(Collected data entries)
● ● ●
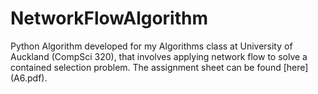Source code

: # NetworkFlowAlgorithm
Python Algorithm developed for my Algorithms class at University of Auckland (CompSci 320), that involves applying network flow to solve a contained selection problem. 
The assignment sheet can be found [here] (A6.pdf).
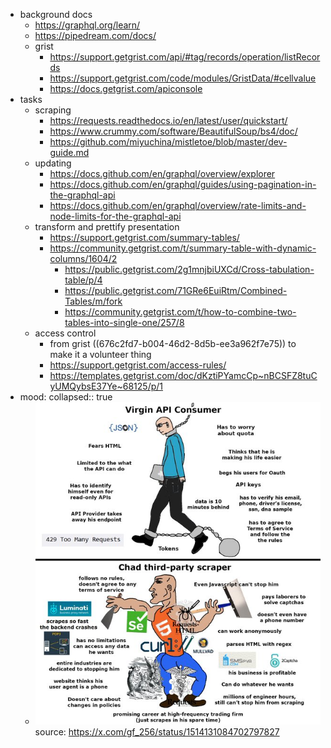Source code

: - background docs
	- https://graphql.org/learn/
	- https://pipedream.com/docs/
	- grist
		- https://support.getgrist.com/api/#tag/records/operation/listRecords
		- https://support.getgrist.com/code/modules/GristData/#cellvalue
		- https://docs.getgrist.com/apiconsole
- tasks
	- scraping
		- https://requests.readthedocs.io/en/latest/user/quickstart/
		- https://www.crummy.com/software/BeautifulSoup/bs4/doc/
		- https://github.com/miyuchina/mistletoe/blob/master/dev-guide.md
	- updating
		- https://docs.github.com/en/graphql/overview/explorer
		- https://docs.github.com/en/graphql/guides/using-pagination-in-the-graphql-api
		- https://docs.github.com/en/graphql/overview/rate-limits-and-node-limits-for-the-graphql-api
	- transform and prettify presentation
		- https://support.getgrist.com/summary-tables/
		- https://community.getgrist.com/t/summary-table-with-dynamic-columns/1604/2
			- https://public.getgrist.com/2g1mnjbiUXCd/Cross-tabulation-table/p/4
			- https://public.getgrist.com/71GRe6EuiRtm/Combined-Tables/m/fork
			- https://community.getgrist.com/t/how-to-combine-two-tables-into-single-one/257/8
	- access control
		- from grist ((676c2fd7-b004-46d2-8d5b-ee3a962f7e75)) to make it a volunteer thing
		- https://support.getgrist.com/access-rules/
		- https://templates.getgrist.com/doc/dKztiPYamcCp~nBCSFZ8tuCyUMQybsE37Ye~68125/p/1
- mood:
  collapsed:: true
	- ![image.png](../assets/image_1735320252579_0.png) 
	  source: https://x.com/gf_256/status/1514131084702797827
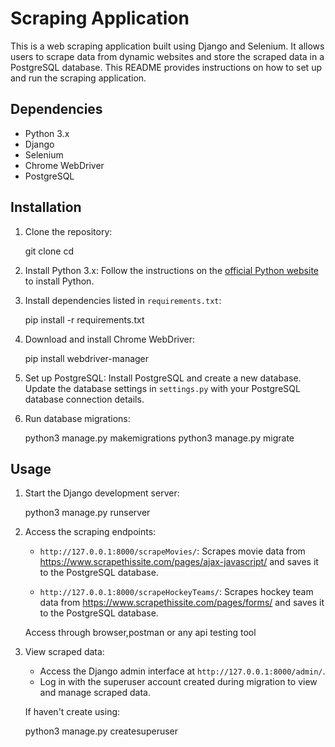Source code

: # Scraping Application

This is a web scraping application built using Django and Selenium. It allows users to scrape data from dynamic websites and store the scraped data in a PostgreSQL database. This README provides instructions on how to set up and run the scraping application.

## Dependencies

- Python 3.x
- Django
- Selenium
- Chrome WebDriver
- PostgreSQL

## Installation

1. Clone the repository:

    git clone <repository-url>
    cd <repository-directory>

2. Install Python 3.x: Follow the instructions on the [official Python website](https://www.python.org/) to install Python.

3. Install dependencies listed in `requirements.txt`:

    pip install -r requirements.txt

4. Download and install Chrome WebDriver:

    pip install webdriver-manager

5. Set up PostgreSQL: Install PostgreSQL and create a new database. Update the database settings in `settings.py` with your PostgreSQL database connection details.

6. Run database migrations:

    python3 manage.py makemigrations
    python3 manage.py migrate

## Usage

1. Start the Django development server:

    python3 manage.py runserver

2. Access the scraping endpoints:

   - `http://127.0.0.1:8000/scrapeMovies/`: Scrapes movie data from https://www.scrapethissite.com/pages/ajax-javascript/ and saves it to the PostgreSQL database.

   - `http://127.0.0.1:8000/scrapeHockeyTeams/`: Scrapes hockey team data from https://www.scrapethissite.com/pages/forms/ and saves it to the PostgreSQL database.
     
   Access through browser,postman or any api testing tool

3. View scraped data:
   - Access the Django admin interface at `http://127.0.0.1:8000/admin/`.
   - Log in with the superuser account created during migration to view and manage scraped data.

   If haven't create using:

    python3 manage.py createsuperuser
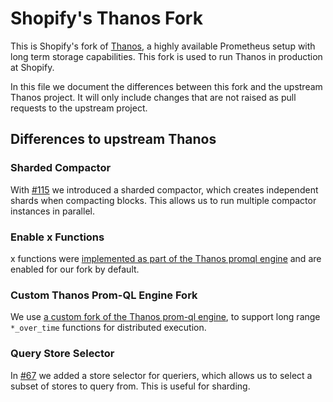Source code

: # Shopify's Thanos Fork
This is Shopify's fork of [Thanos](https://github.com/thanos-io/thanos), a highly available Prometheus setup with long term storage capabilities. This fork is used to run Thanos in production at Shopify.

In this file we document the differences between this fork and the upstream Thanos project. It will only include changes that are not raised as pull requests to the upstream project.

## Differences to upstream Thanos

### Sharded Compactor
With [#115](https://github.com/Shopify/thanos/pull/115) we introduced a sharded compactor, which creates independent shards when compacting blocks. This allows us to run multiple compactor instances in parallel.

### Enable x Functions
x functions were [implemented as part of the Thanos promql engine](https://github.com/thanos-community/promql-engine/pull/216) and are enabled for our fork by default.

### Custom Thanos Prom-QL Engine Fork
We use [a custom fork of the Thanos prom-ql engine](https://github.com/thanos-community/promql-engine/pull/246), to support long range `*_over_time` functions for distributed execution.

### Query Store Selector
In [#67](https://github.com/Shopify/thanos/pull/67) we added a store selector for queriers, which allows us to select a subset of stores to query from. This is useful for sharding.


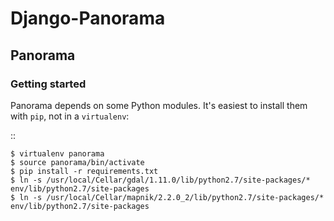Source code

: 
# Django-Panorama

## Panorama


### Getting started

Panorama depends on some Python modules. It's easiest to install them with
``pip``, not in a ``virtualenv``:

::

    $ virtualenv panorama
    $ source panorama/bin/activate
    $ pip install -r requirements.txt
    $ ln -s /usr/local/Cellar/gdal/1.11.0/lib/python2.7/site-packages/* env/lib/python2.7/site-packages
    $ ln -s /usr/local/Cellar/mapnik/2.2.0_2/lib/python2.7/site-packages/* env/lib/python2.7/site-packages


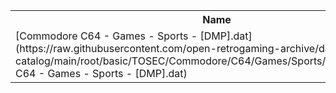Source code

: <table>
<tr><th>Name</th><th>Size</th></tr>
<tr><td>[Commodore C64 - Games - Sports - [DMP].dat](https://raw.githubusercontent.com/open-retrogaming-archive/dat-catalog/main/root/basic/TOSEC/Commodore/C64/Games/Sports/[DMP]/Commodore C64 - Games - Sports - [DMP].dat)</td><td>4716</td></tr>
</table>

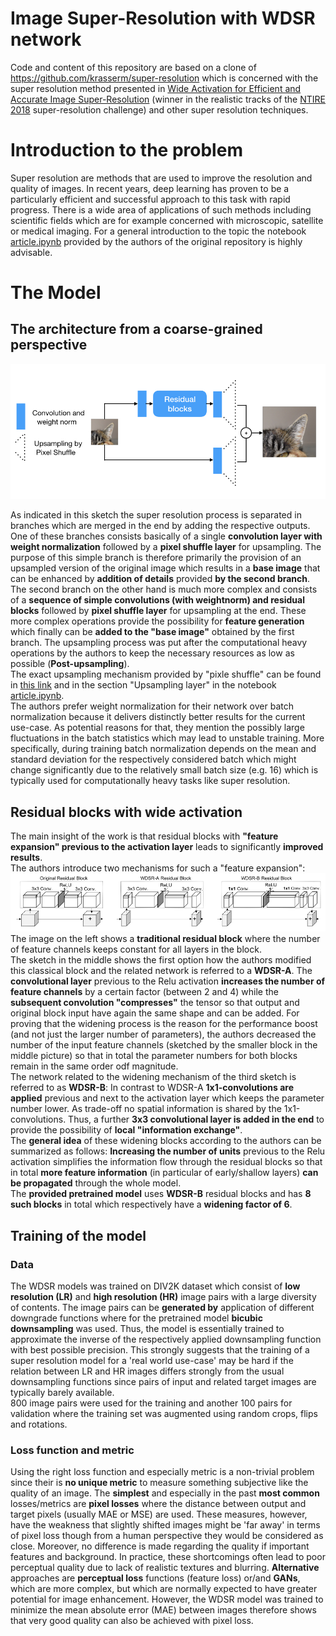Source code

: 

# Image Super-Resolution with WDSR network
Code and content of this repository are based on a clone of https://github.com/krasserm/super-resolution which is 
concerned with the super resolution method presented in 
[Wide Activation for Efficient and Accurate Image Super-Resolution](https://arxiv.org/abs/1808.08718) (winner in the realistic tracks 
of the [NTIRE 2018](http://www.vision.ee.ethz.ch/ntire18/) super-resolution challenge) and other super resolution techniques.



# Introduction to the problem 
Super resolution are methods that are used to improve the resolution and quality of images. 
In recent years, deep learning has proven to be a particularly efficient and successful approach to this task with rapid progress.
There is a wide area of applications of such methods including scientific fields which are for example concerned with microscopic, satellite or medical imaging.
For a general introduction to the topic the notebook
[article.ipynb](article.ipynb) provided by the authors of the original repository is highly advisable. 
# The Model 
## The architecture from a coarse-grained perspective


![architecture](docs/images/super_res.png)

As indicated in this sketch the super resolution process is separated in branches 
which are merged in the end by adding the respective outputs. 
<br>
One of these branches consists basically of a single **convolution layer with weight normalization**
followed by a **pixel shuffle layer** for upsampling. The purpose of this simple branch is therefore primarily
 the provision of an upsampled version of the original image which results in a **base image** that can be enhanced by **addition of details** provided **by the second branch**.
<br>
The second branch on the other hand is much more complex and consists of a **sequence of simple convolutions (with weightnorm) and residual blocks** followed by **pixel shuffle layer** for upsampling at the end.
These more complex operations provide the possibility for **feature generation** which finally can be **added to the "base image"** obtained by the first branch. 
The upsampling process was put after the computational heavy operations by the authors to keep the necessary resources as low as possible (**Post-upsampling**).
<br> The exact upsampling mechanism provided by "pixle shuffle" can be found in [this link](https://www.tensorflow.org/api_docs/python/tf/nn/depth_to_space) and in the section "Upsampling layer" in the notebook
[article.ipynb](article.ipynb). 
<br>
The authors prefer weight normalization for their network over batch normalization because it delivers distinctly better results for the current use-case.
As potential reasons for that, they mention the possibly large fluctuations in the batch statistics which may lead to unstable training. 
More specifically, during training batch normalization depends on the mean and standard deviation for the respectively considered batch which might change significantly
due to the relatively small batch size (e.g. 16) which is typically used for computationally heavy tasks like super resolution.

## Residual blocks with wide activation
The main insight of the work is that residual blocks with **"feature expansion" previous to the activation layer** leads to significantly **improved results**.
<br>
The authors introduce two mechanisms for such a "feature expansion":
![Residual block](docs/images/figure_6.png)
The image on the left shows a **traditional residual block** where the number of feature channels keeps constant for all layers in the block.
<br> 
The sketch in the middle shows the first option how the authors modified this classical block and the related network is referred to a **WDSR-A**. The **convolutional layer** previous to the Relu activation **increases the number of feature
channels** by a certain factor (between 2 and 4) while the **subsequent convolution "compresses"** the tensor so that output and original block input have again the same shape and can be added. For proving that the widening process is
the reason for the performance boost (and not just the larger number of parameters), the authors decreased the number of the input feature channels (sketched by the smaller block in the middle picture) so that in total
the parameter numbers for both blocks remain in the same order odf magnitude.
<br> 
The network related to the widening mechanism of the third sketch is referred to as **WDSR-B**: In contrast to  WDSR-A **1x1-convolutions are applied** previous and next to the activation layer 
which keeps the parameter number lower. As trade-off no spatial information is shared by the 1x1-convolutions. Thus, a further **3x3 convolutional layer is added in the end** to provide the possibility of  **local "information exchange"**. 
<br>
The **general idea** of these widening blocks according to the authors can be summarized as follows: **Increasing the number of units** previous to the Relu activation simplifies the information flow
through the residual blocks so that in total **more feature information** (in particular of early/shallow layers) **can be propagated** through the whole model.
<br>
The **provided pretrained model** uses **WDSR-B** residual blocks and has **8 such blocks** in total which respectively have a **widening factor of 6**.
## Training of the model
### Data
The WDSR models was trained on DIV2K dataset which consist of **low resolution (LR)** and **high resolution (HR)** image pairs with a large diversity of contents. The image pairs can be **generated by** application of different downgrade functions where for the pretrained model **bicubic downsampling** was used.
Thus, the model is essentially trained to approximate the inverse of the respectively applied downsampling function with best possible precision. This strongly suggests that the training of a super resolution model for a 'real world use-case' may be hard if the relation 
between LR and HR images differs strongly from the usual downsampling functions since pairs of input and related target images are typically barely available.
<br> 
800 image pairs were used for the training and another 100 pairs for validation where the training set
 was augmented using random crops, flips and rotations.
### Loss function and metric
Using the right loss function and especially metric is a non-trivial problem since their is **no unique metric** to measure something subjective
like the quality of an image. The **simplest** and especially in the past **most common** losses/metrics are **pixel losses** where the distance
between output and target pixels (usually MAE or MSE) are used. These measures, however, have the weakness that slightly shifted images
might be 'far away' in terms of pixel loss though from a human perspective they would be considered as close. Moreover, no difference is made
regarding the quality if important features and background. In practice, these shortcomings often lead to poor perceptual quality due to lack of realistic textures and blurring.
**Alternative** approaches are **perceptual loss** functions (feature loss) or/and **GANs**, which are more complex, but which are normally expected to have greater potential for image enhancement.
However, the WDSR model was trained to minimize the mean absolute error (MAE) between images therefore shows that very good quality can also be achieved with pixel loss.
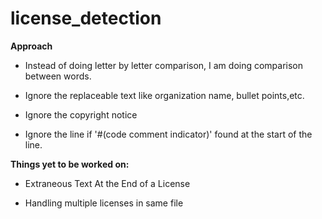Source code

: # license_detection

 **Approach**
 
   * Instead of doing letter by letter comparison, I am doing comparison between words.
 
   * Ignore the replaceable text like organization name, bullet points,etc.
 
   * Ignore the copyright notice 

   * Ignore the line if '#(code comment indicator)' found at the start of the line. 


  **Things yet to be worked on:**

   * Extraneous Text At the End of a License

   * Handling multiple licenses in same file
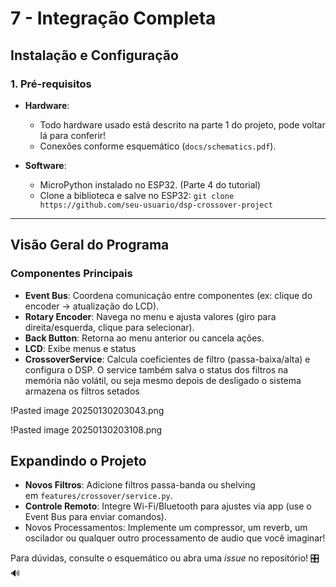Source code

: # 7 - Integração Completa


## **Instalação e Configuração**

### **1. Pré-requisitos**

- **Hardware**:
    - Todo hardware usado está descrito na parte 1 do projeto, pode voltar lá para conferir!
    - Conexões conforme esquemático (`docs/schematics.pdf`).

- **Software**:
    - MicroPython instalado no ESP32. (Parte 4 do tutorial)
    - Clone a biblioteca e salve no ESP32:
        `git clone https://github.com/seu-usuario/dsp-crossover-project`

---

## **Visão Geral do Programa**

###  Componentes Principais

- **Event Bus**: Coordena comunicação entre componentes (ex: clique do encoder → atualização do LCD).
- **Rotary Encoder**: Navega no menu e ajusta valores (giro para direita/esquerda, clique para selecionar).
- **Back Button**: Retorna ao menu anterior ou cancela ações.
- **LCD**: Exibe menus e status
- **CrossoverService**: Calcula coeficientes de filtro (passa-baixa/alta) e configura o DSP. O service também salva o status dos filtros na memória não volátil, ou seja mesmo depois de desligado o sistema armazena os filtros setados


!Pasted image 20250130203043.png

!Pasted image 20250130203108.png
## **Expandindo o Projeto**

- **Novos Filtros**: Adicione filtros passa-banda ou shelving em `features/crossover/service.py`.
- **Controle Remoto**: Integre Wi-Fi/Bluetooth para ajustes via app (use o Event Bus para enviar comandos).
- Novos Processamentos: Implemente um compressor, um reverb, um oscilador ou qualquer outro processamento de audio que você imaginar!

Para dúvidas, consulte o esquemático ou abra uma _issue_ no repositório! 🎛️🔊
● ● ●
■ **The task**
Retype only this portion of the data above: the line containing "## **Expandindo o Projeto**", the line containing "- **Controle Remoto**: Integre", and all lines between them, exactly.

■ **Answer section**
## **Expandindo o Projeto**

- **Novos Filtros**: Adicione filtros passa-banda ou shelving em `features/crossover/service.py`.
- **Controle Remoto**: Integre Wi-Fi/Bluetooth para ajustes via app (use o Event Bus para enviar comandos).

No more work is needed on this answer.